The First Descendant publisher admits the game had "no staying power"

After an impressive launch, The First Descendant ran into issues that could not be "fixed with a patch."
Text: Alex Hopley
Published 2026-04-02

As much as Nexon might be rolling in success right now thanks to the millions of sales driven by Embark Studios' ARC Raiders, no publisher and developer hits the mark every single time. Nexon is brave enough to admit that, and even point out that certain games did not work, like The First Descendant.

In its latest financial briefing doc, Nexon outlines the once popular shooter as a key example of what went wrong, alongside Dungeon & Fighter Mobile. "Strong launch, no staying power," the document reads when recalling The First Descendant's launch.
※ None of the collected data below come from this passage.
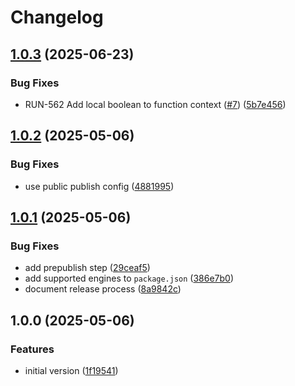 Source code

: # Changelog

## [1.0.3](https://github.com/sanity-io/functions-node/compare/v1.0.2...v1.0.3) (2025-06-23)


### Bug Fixes

* RUN-562 Add local boolean to function context ([#7](https://github.com/sanity-io/functions-node/issues/7)) ([5b7e456](https://github.com/sanity-io/functions-node/commit/5b7e456d61fb4c981beed3d85b74f8b2d5e91ab5))

## [1.0.2](https://github.com/sanity-io/functions-node/compare/v1.0.1...v1.0.2) (2025-05-06)


### Bug Fixes

* use public publish config ([4881995](https://github.com/sanity-io/functions-node/commit/48819951c2ac8ecec76e33f5733576f50837d50a))

## [1.0.1](https://github.com/sanity-io/functions-node/compare/v1.0.0...v1.0.1) (2025-05-06)


### Bug Fixes

* add prepublish step ([29ceaf5](https://github.com/sanity-io/functions-node/commit/29ceaf5fca7fffbcc434778d72312ef835694146))
* add supported engines to `package.json` ([386e7b0](https://github.com/sanity-io/functions-node/commit/386e7b0b64a562aaf6986d450420fa66a679c5b0))
* document release process ([8a9842c](https://github.com/sanity-io/functions-node/commit/8a9842cf6daa4cc83c89ac8c99cb8cba64c7c67f))

## 1.0.0 (2025-05-06)


### Features

* initial version ([1f19541](https://github.com/sanity-io/functions-node/commit/1f19541cc27ac5083c904a2fcbf21ea972cd0309))
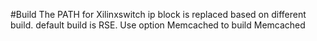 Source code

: #Build
The PATH for Xilinxswitch ip block is replaced based on different build.
default build is RSE. Use option Memcached to build Memcached
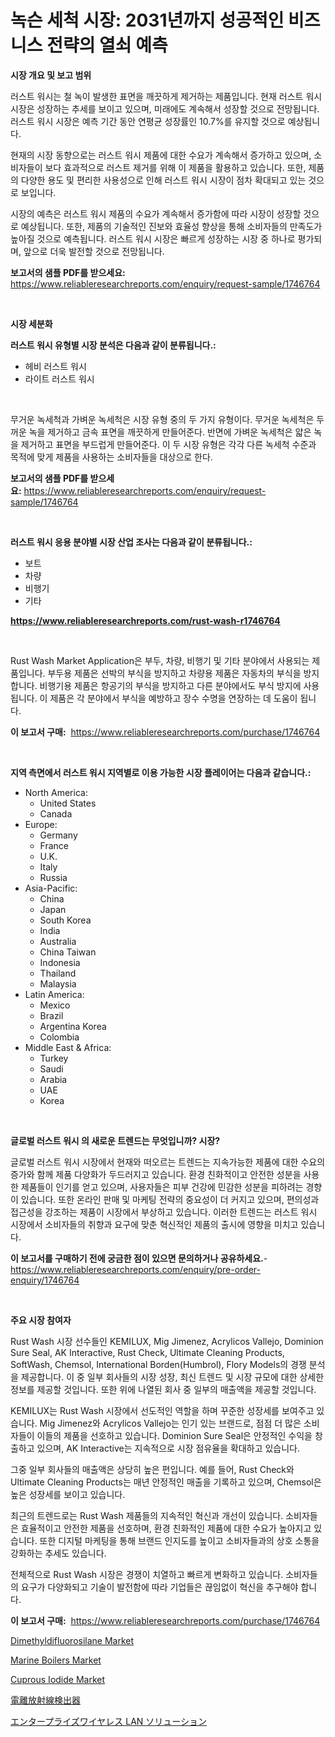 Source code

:<p><h1>녹슨 세척 시장: 2031년까지 성공적인 비즈니스 전략의 열쇠 예측</h1></p><p><strong>시장 개요 및 보고 범위</strong></p>
<p><p>러스트 워시는 철 녹이 발생한 표면을 깨끗하게 제거하는 제품입니다. 현재 러스트 워시 시장은 성장하는 추세를 보이고 있으며, 미래에도 계속해서 성장할 것으로 전망됩니다. 러스트 워시 시장은 예측 기간 동안 연평균 성장률인 10.7%를 유지할 것으로 예상됩니다.</p><p>현재의 시장 동향으로는 러스트 워시 제품에 대한 수요가 계속해서 증가하고 있으며, 소비자들이 보다 효과적으로 러스트 제거를 위해 이 제품을 활용하고 있습니다. 또한, 제품의 다양한 용도 및 편리한 사용성으로 인해 러스트 워시 시장이 점차 확대되고 있는 것으로 보입니다.</p><p>시장의 예측은 러스트 워시 제품의 수요가 계속해서 증가함에 따라 시장이 성장할 것으로 예상됩니다. 또한, 제품의 기술적인 진보와 효율성 향상을 통해 소비자들의 만족도가 높아질 것으로 예측됩니다. 러스트 워시 시장은 빠르게 성장하는 시장 중 하나로 평가되며, 앞으로 더욱 발전할 것으로 전망됩니다.</p></p>
<p><strong>보고서의 샘플 PDF를 받으세요:</strong> <a href="https://www.reliableresearchreports.com/enquiry/request-sample/1746764">https://www.reliableresearchreports.com/enquiry/request-sample/1746764</a></p>
<p>&nbsp;</p>
<p><strong>시장 세분화</strong></p>
<p><strong>러스트 워시 유형별 시장 분석은 다음과 같이 분류됩니다.:</strong></p>
<p><ul><li>헤비 러스트 워시</li><li>라이트 러스트 워시</li></ul></p>
<p>&nbsp;</p>
<p><p>무거운 녹세척과 가벼운 녹세척은 시장 유형 중의 두 가지 유형이다. 무거운 녹세척은 두꺼운 녹을 제거하고 금속 표면을 깨끗하게 만들어준다. 반면에 가벼운 녹세척은 얇은 녹을 제거하고 표면을 부드럽게 만들어준다.  이 두 시장 유형은 각각 다른 녹세척 수준과 목적에 맞게 제품을 사용하는 소비자들을 대상으로 한다.</p></p>
<p><strong>보고서의 샘플 PDF를 받으세요:</strong>&nbsp;<a href="https://www.reliableresearchreports.com/enquiry/request-sample/1746764">https://www.reliableresearchreports.com/enquiry/request-sample/1746764</a></p>
<p>&nbsp;</p>
<p><strong> 러스트 워시 응용 분야별 시장 산업 조사는 다음과 같이 분류됩니다.:</strong></p>
<p><ul><li>보트</li><li>차량</li><li>비행기</li><li>기타</li></ul></p>
<p><strong><a href="https://www.reliableresearchreports.com/rust-wash-r1746764">https://www.reliableresearchreports.com/rust-wash-r1746764</a></strong></p>
<p>&nbsp;</p>
<p><p>Rust Wash Market Application은 부두, 차량, 비행기 및 기타 분야에서 사용되는 제품입니다. 부두용 제품은 선박의 부식을 방지하고 차량용 제품은 자동차의 부식을 방지합니다. 비행기용 제품은 항공기의 부식을 방지하고 다른 분야에서도 부식 방지에 사용됩니다. 이 제품은 각 분야에서 부식을 예방하고 장수 수명을 연장하는 데 도움이 됩니다.</p></p>
<p><strong>이 보고서 구매:</strong>&nbsp; <a href="https://www.reliableresearchreports.com/purchase/1746764">https://www.reliableresearchreports.com/purchase/1746764</a></p>
<p>&nbsp;</p>
<p><strong>지역 측면에서 러스트 워시 지역별로 이용 가능한 시장 플레이어는 다음과 같습니다.:</strong></p>
<p><ul>
    <li>
        North America:
        <ul>
            <li>United States</li>
            <li>Canada</li>
        </ul>
    </li>
    <li>
        Europe:
        <ul>
            <li>Germany</li>
            <li>France</li>
            <li>U.K.</li>
            <li>Italy</li>
            <li>Russia</li>
        </ul>
    </li>
    <li>
        Asia-Pacific:
        <ul>
            <li>China</li>
            <li>Japan</li>
            <li>South Korea</li>
            <li>India</li>
            <li>Australia</li>
            <li>China Taiwan</li>
            <li>Indonesia</li>
            <li>Thailand</li>
            <li>Malaysia</li>
        </ul>
    </li>
    <li>
        Latin America:
        <ul>
            <li>Mexico</li>
            <li>Brazil</li>
            <li>Argentina Korea</li>
            <li>Colombia</li>
        </ul>
    </li>
    <li>
        Middle East & Africa:
        <ul>
            <li>Turkey</li>
            <li>Saudi</li>
            <li>Arabia</li>
            <li>UAE</li>
            <li>Korea</li>
        </ul>
    </li>
    </ul></p>
<p>&nbsp;</p>
<p><strong>글로벌 러스트 워시 의 새로운 트렌드는 무엇입니까? 시장?</strong></p>
<p><p>글로벌 러스트 워시 시장에서 현재와 떠오르는 트렌드는 지속가능한 제품에 대한 수요의 증가와 함께 제품 다양화가 두드러지고 있습니다. 환경 친화적이고 안전한 성분을 사용한 제품들이 인기를 얻고 있으며, 사용자들은 피부 건강에 민감한 성분을 피하려는 경향이 있습니다. 또한 온라인 판매 및 마케팅 전략의 중요성이 더 커지고 있으며, 편의성과 접근성을 강조하는 제품이 시장에서 부상하고 있습니다. 이러한 트렌드는 러스트 워시 시장에서 소비자들의 취향과 요구에 맞춘 혁신적인 제품의 출시에 영향을 미치고 있습니다.</p></p>
<p><strong>이 보고서를 구매하기 전에 궁금한 점이 있으면 문의하거나 공유하세요.</strong>- <a href="https://www.reliableresearchreports.com/enquiry/pre-order-enquiry/1746764">https://www.reliableresearchreports.com/enquiry/pre-order-enquiry/1746764</a></p>
<p>&nbsp;</p>
<p><strong>주요 시장 참여자</strong></p>
<p><p>Rust Wash 시장 선수들인 KEMILUX, Mig Jimenez, Acrylicos Vallejo, Dominion Sure Seal, AK Interactive, Rust Check, Ultimate Cleaning Products, SoftWash, Chemsol, International Borden(Humbrol), Flory Models의 경쟁 분석을 제공합니다. 이 중 일부 회사들의 시장 성장, 최신 트렌드 및 시장 규모에 대한 상세한 정보를 제공할 것입니다. 또한 위에 나열된 회사 중 일부의 매출액을 제공할 것입니다. </p><p>KEMILUX는 Rust Wash 시장에서 선도적인 역할을 하며 꾸준한 성장세를 보여주고 있습니다. Mig Jimenez와 Acrylicos Vallejo는 인기 있는 브랜드로, 점점 더 많은 소비자들이 이들의 제품을 선호하고 있습니다. Dominion Sure Seal은 안정적인 수익을 창출하고 있으며, AK Interactive는 지속적으로 시장 점유율을 확대하고 있습니다.</p><p>그중 일부 회사들의 매출액은 상당히 높은 편입니다. 예를 들어, Rust Check와 Ultimate Cleaning Products는 매년 안정적인 매출을 기록하고 있으며, Chemsol은 높은 성장세를 보이고 있습니다.</p><p>최근의 트렌드로는 Rust Wash 제품들의 지속적인 혁신과 개선이 있습니다. 소비자들은 효율적이고 안전한 제품을 선호하며, 환경 친화적인 제품에 대한 수요가 높아지고 있습니다. 또한 디지털 마케팅을 통해 브랜드 인지도를 높이고 소비자들과의 상호 소통을 강화하는 추세도 있습니다.</p><p>전체적으로 Rust Wash 시장은 경쟁이 치열하고 빠르게 변화하고 있습니다. 소비자들의 요구가 다양화되고 기술이 발전함에 따라 기업들은 끊임없이 혁신을 추구해야 합니다.</p></p>
<p><strong>이 보고서 구매:</strong>&nbsp;&nbsp;<a href="https://www.reliableresearchreports.com/purchase/1746764">https://www.reliableresearchreports.com/purchase/1746764</a></p>
<p><p><a href="https://www.linkedin.com/pulse/dimethyldifluorosilane-market-provides-detailed-segmentation-qbcue?trackingId=IF%2FVDRwqvEYVNTlspetKFg%3D%3D">Dimethyldifluorosilane Market</a></p><p><a href="https://github.com/derrinmiltonellis35gcl/Market-Research-Report-List-2/blob/main/marine-boilers-market.md">Marine Boilers Market</a></p><p><a href="https://issuu.com/reportprime-2/docs/cuprous-iodide-market-size-2030.pptx">Cuprous Iodide Market</a></p><p><a href="https://github.com/efcvopdgkdx128/Market-Research-Report-List-1/blob/main/335407127015.md">電離放射線検出器</a></p><p><a href="https://medium.com/@oliveyew35/%E4%BC%81%E6%A5%AD%E3%83%AF%E3%82%A4%E3%83%A4%E3%83%AC%E3%82%B9lan%E3%82%BD%E3%83%AA%E3%83%A5%E3%83%BC%E3%82%B7%E3%83%A7%E3%83%B3%E5%B8%82%E5%A0%B4%E8%AA%BF%E6%9F%BB%E3%83%AC%E3%83%9D%E3%83%BC%E3%83%88-%E3%81%9D%E3%81%AE%E6%AD%B4%E5%8F%B2%E3%81%A8%E4%BA%88%E6%B8%AC-2024%E5%B9%B4%E3%81%8B%E3%82%892031%E5%B9%B4%E3%81%BE%E3%81%A7-59fe6981d7d1">エンタープライズワイヤレス LAN ソリューション</a></p></p> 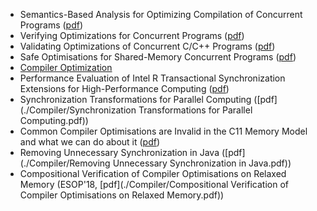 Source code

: - Semantics-Based Analysis for Optimizing Compilation of Concurrent Programs ([pdf](https://pdfs.semanticscholar.org/cb91/17a398e142dea57a97a92d075d830db5066c.pdf?_ga=2.123703691.1298892834.1567308069-184937594.1566390167))
- Verifying Optimizations for Concurrent Programs ([pdf](https://core.ac.uk/download/pdf/62918927.pdf))
- Validating Optimizations of Concurrent C/C++ Programs ([pdf](https://plv.mpi-sws.org/validc/paper.pdf))
- Safe Optimisations for Shared-Memory Concurrent Programs ([pdf](https://www.cl.cam.ac.uk/~pes20/weakmemory/transsafety.pdf))
- [Compiler Optimization](http://compileroptimizations.com/index.html)
- Performance Evaluation of Intel R Transactional Synchronization Extensions for High-Performance Computing ([pdf](./Compiler/SC13-TSX.pdf))
- Synchronization Transformations for Parallel Computing ([pdf](./Compiler/Synchronization Transformations for Parallel Computing.pdf))
- Common Compiler Optimisations are Invalid in the C11 Memory Model and what we can do about it ([pdf](./Compiler/c11comp.pdf))
- Removing Unnecessary Synchronization in Java ([pdf](./Compiler/Removing Unnecessary Synchronization in Java.pdf))
- Compositional Verification of Compiler Optimisations on Relaxed Memory (ESOP'18, [pdf](./Compiler/Compositional Verification of Compiler Optimisations on Relaxed Memory.pdf))


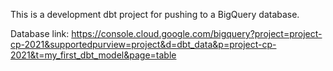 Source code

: This is a development dbt project for pushing to a BigQuery database.

Database link:
https://console.cloud.google.com/bigquery?project=project-cp-2021&supportedpurview=project&d=dbt_data&p=project-cp-2021&t=my_first_dbt_model&page=table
The game managed a whopping 264k concurrent players on Steam when it first launched, but has since dwindled in its player numbers. Now, it still gets a few thousand a day, which isn't the worst concurrent count we've seen for a live-service title, but it's clearly not what Nexon had hoped for.

"These are design issues that are not fixed with a patch - they require structural changes to game mechanics," Nexon admits. There's still seasonal content coming to the game, as well as the odd patch here and there, but perhaps this could change soon, as Nexon moves onto what works, rather than lingering on what doesn't.